A heap can much faster load data than a clustered index. As long as it is not used for consolidation but only staging it would be the best choice. But that is an assumption which may fail if I know the workload 🙂
"In general, if your table is doing inserts, update and deletes, it is a bad idea to have a table without a clustered index."
NO, that is nonsense - a heap will ALWAYS better perform than a clustered index because of the following reasons:
in a heap you won't create "hot spots" if you clustered key is a contigious one all INSERT will be concentrate at the end of the table!
in a heap you won't have fragmentation when you INSERT data.
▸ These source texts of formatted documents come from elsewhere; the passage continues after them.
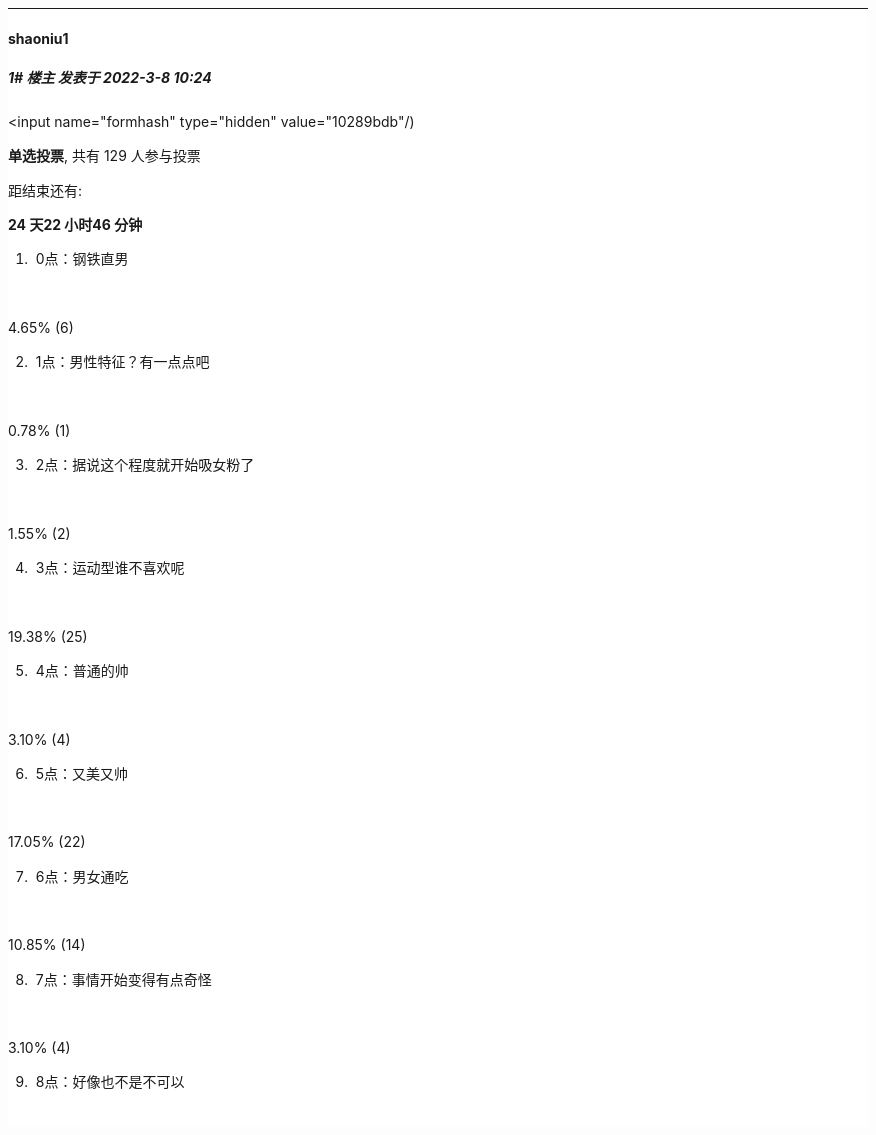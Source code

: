 

*****

####  shaoniu1  
##### 1#       楼主       发表于 2022-3-8 10:24

<input name="formhash" type="hidden" value="10289bdb"/)

<strong>单选投票</strong>, 共有 129 人参与投票

距结束还有:

<strong>

24 天22 小时46 分钟

</strong>

1.  0点：钢铁直男

 

4.65% (6)

2.  1点：男性特征？有一点点吧

 

0.78% (1)

3.  2点：据说这个程度就开始吸女粉了

 

1.55% (2)

4.  3点：运动型谁不喜欢呢

 

19.38% (25)

5.  4点：普通的帅

 

3.10% (4)

6.  5点：又美又帅

 

17.05% (22)

7.  6点：男女通吃

 

10.85% (14)

8.  7点：事情开始变得有点奇怪

 

3.10% (4)

9.  8点：好像也不是不可以

 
AND - due to the fact that we doesn't know the meta data of the table...
- will it be fragmented if the data are only fixed lenght numerics?
- will it be fragmented if the table is using (N)CHAR instead of (N)varchar?
NO - it won't because the fixed length elements cannot be expand because - e.g. strings - will be filled with 0x20 (blank)
The autor is quite often mixing PK and CI. In one sentence he is talking about a PK (which is a constraint!) and in the next sentence about a CI (which means physical allocation for data).
"So I altered each table and made the existing identity column the primary key / clustered index. The effect was the total size of the database dropped significantly. Here is an example of one table"
Aha - and than you have reduced fragmentation, rebuild the table (and ALL other indexes) and the log has bloated!
The described values are absolute normal and have NOTHING to do with any benefit of a CI (not to mention the PK).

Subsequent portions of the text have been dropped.